Warum der Wal die Deutschen anrührte
Der Wal und die Deutschen: eine Liebesbeziehung auf Zeit. Der Biologe Christoph Bautz schrieb auf der Plattform Bluesky: "Man stelle sich die Nachricht vor: Regierung prüft Rettung von havarierten Boot mit Flüchtlingen im Mittelmeer mit Katamaran. 20 Kamerateams vor Ort, ständige Liveschalten, die halbe Nation fiebert mit. Aber nein, das passiert nur, wenn ein Wal havariert. Krass."
Sachliche Meldungen über Buckelwale allgemein gingen eher unter: Zu den bedrohten Arten zählen die riesigen Säuger nicht mehr. Die Art, viele Jahrzehnte lang intensiv bejagt, steht seit 1966 weltweit unter Schutz. Nach Angaben der Weltnaturschutz-Union leben derzeit in den Meeren wieder rund 60.000 Buckelwale.
Doch noch eine letzte Rettungsaktion
Als sich alle schon damit abgefunden hatten, dass dem Tier nicht mehr zu helfen sei, meldete sich eine weitere private Initiative mit einem letzten Rettungsplan: Auf einem mit Wasser gefüllten Becken, gezogen von Schiffen, wurde der Wal aufs offene Meer gebracht und ausgesetzt - und verendete schließlich doch, wie es viele eher ungehörte Meeres-Wissenschaftler vorausgesagt hatten. Aber im Fall von "Timmy" ging es stets um Emotionen, nicht um Fakten.
Nach der Aktion teilte die Geldgeberin Katrin Walter-Mommert in Deutschlands größten Boulevard-Blatt, der "Bild-Zeitung" mit, die Kosten hätten sich auf insgesamt 1,5 Millionen Euro belaufen. Darin enthalten: Eingeflogene Experten aus Hawaii und Island, nicht aber die Kosten für die gecharterten Schiffe. 1,5 Millionen Euro, für einen einzigen, kranken Wal. Dann lieferte der Peilsender tagelang keine Daten, bis doch feststand, dass es sich bei dem in Dänemark gefundenen Tier um "Timmy" handelte.

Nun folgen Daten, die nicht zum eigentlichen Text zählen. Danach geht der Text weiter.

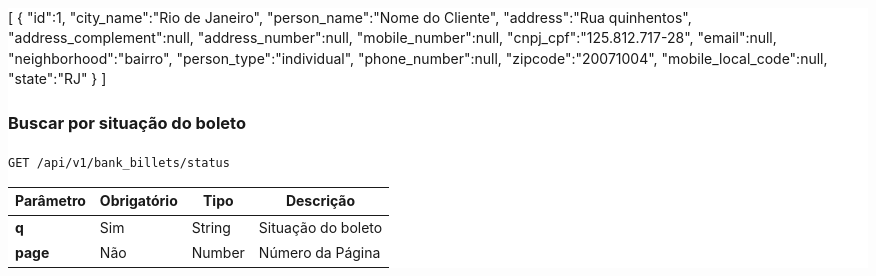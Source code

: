 [
  {
    "id":1,
    "city_name":"Rio de Janeiro",
    "person_name":"Nome do Cliente",
    "address":"Rua quinhentos",
    "address_complement":null,
    "address_number":null,
    "mobile_number":null,
    "cnpj_cpf":"125.812.717-28",
    "email":null,
    "neighborhood":"bairro",
    "person_type":"individual",
    "phone_number":null,
    "zipcode":"20071004",
    "mobile_local_code":null,
    "state":"RJ"
  }
]
</pre>
  </div>
 
</div>

### Buscar por situação do boleto

`GET /api/v1/bank_billets/status`

<table class='table table-bordered'>
  <thead>
    <tr>
      <th>Parâmetro</th>
      <th data-container="body" data-toggle="tooltip" title="Obrigatório">Obrigatório</th>
      <th>Tipo</th>
      <th>Descrição</th>
    </tr>
  </thead>
  <tbody>
    <tr>
      <td>
        <strong>q</strong>
      </td>
      <td>
        Sim
      </td>
      <td>
        String
      </td>
      <td>
        Situação do boleto
      </td>
    </tr>
    <tr>
      <td>
        <strong>page</strong>
        <br/>
      </td>
      <td>
        Não
      </td>
      <td>
        Number
      </td>
      <td>
        Número da Página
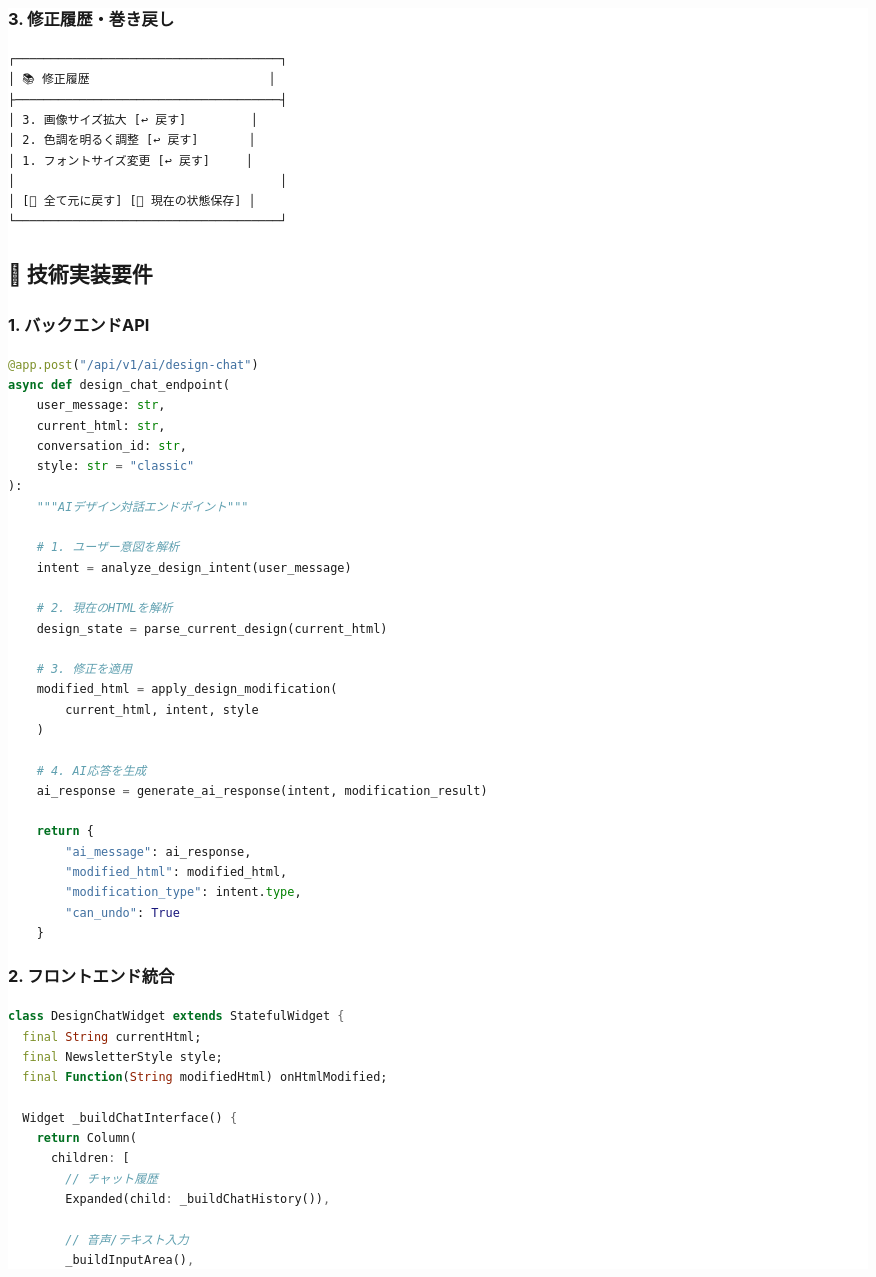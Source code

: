 ### 3. **修正履歴・巻き戻し**
```
┌─────────────────────────────────────┐
│ 📚 修正履歴                         │
├─────────────────────────────────────┤
│ 3. 画像サイズ拡大 [↩️ 戻す]         │
│ 2. 色調を明るく調整 [↩️ 戻す]       │
│ 1. フォントサイズ変更 [↩️ 戻す]     │
│                                     │
│ [🔄 全て元に戻す] [💾 現在の状態保存] │
└─────────────────────────────────────┘
```

## 🔧 技術実装要件

### 1. **バックエンドAPI**
```python
@app.post("/api/v1/ai/design-chat")
async def design_chat_endpoint(
    user_message: str,
    current_html: str,
    conversation_id: str,
    style: str = "classic"
):
    """AIデザイン対話エンドポイント"""
    
    # 1. ユーザー意図を解析
    intent = analyze_design_intent(user_message)
    
    # 2. 現在のHTMLを解析
    design_state = parse_current_design(current_html)
    
    # 3. 修正を適用
    modified_html = apply_design_modification(
        current_html, intent, style
    )
    
    # 4. AI応答を生成
    ai_response = generate_ai_response(intent, modification_result)
    
    return {
        "ai_message": ai_response,
        "modified_html": modified_html,
        "modification_type": intent.type,
        "can_undo": True
    }
```

### 2. **フロントエンド統合**
```dart
class DesignChatWidget extends StatefulWidget {
  final String currentHtml;
  final NewsletterStyle style;
  final Function(String modifiedHtml) onHtmlModified;
  
  Widget _buildChatInterface() {
    return Column(
      children: [
        // チャット履歴
        Expanded(child: _buildChatHistory()),
        
        // 音声/テキスト入力
        _buildInputArea(),
```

Schon vorher, Mitte April, mahnten die Wal-Experten vom Naturschutzbund Deutschland (Nabu), das Tier nicht unnötig zu quälen. Kim Detloff, Leiter der Abteilung Meeresschutz beim Nabu, sagte, die Öffentlichkeit erwarte mittlerweile eine Rettung des Wals, egal von wem: "Dieser massive öffentliche Druck hat dazu geführt, eine Entscheidung zu treffen, die man vor einer Woche hätte treffen müssen." Mit anderen Worten. Die Rettung komme zu spät. Detloff weiter: "Ich hoffe, dass der Ehrgeiz einer Rettungsaktion nicht über dem Wohl des Tieres liegt." Dazu gehöre auch, den Mut aufzubringen, die Rettungsaktion im Zweifelsfall abzubrechen. Was nicht geschah.
Backhaus steht immer noch hinter der Aktion
Till Backhaus, der Minister in Mecklenburg-Vorpommern, sagte jetzt in einem Interview mit dem Magazin "Stern", er stehe nach wie vor hinter der am Ende gescheiterten Rettung: "Was wir in Deutschland versucht haben, war einmalig: Einen jungen Wal zu retten, ihm seine Freiheit zu schenken." Und weiter: "Er hatte Hilfe verdient, er hatte sein Leben noch vor sich."
Für das Nachrichtenmagazin "Der Spiegel" ist die Timmy-Geschichte aber vor allem ein extremes Beispiel dafür, wie Anmaßung und Geltungssucht vor allem die Medien heute bestimmen, wie Emotionen Fakten beiseiteschieben: "Als würde man bei einem Herzinfarkt den besten Freund anrufen - und nicht den Notarzt." Freunde hatte "Timmy" viele, helfen konnten sie ihm aber nicht.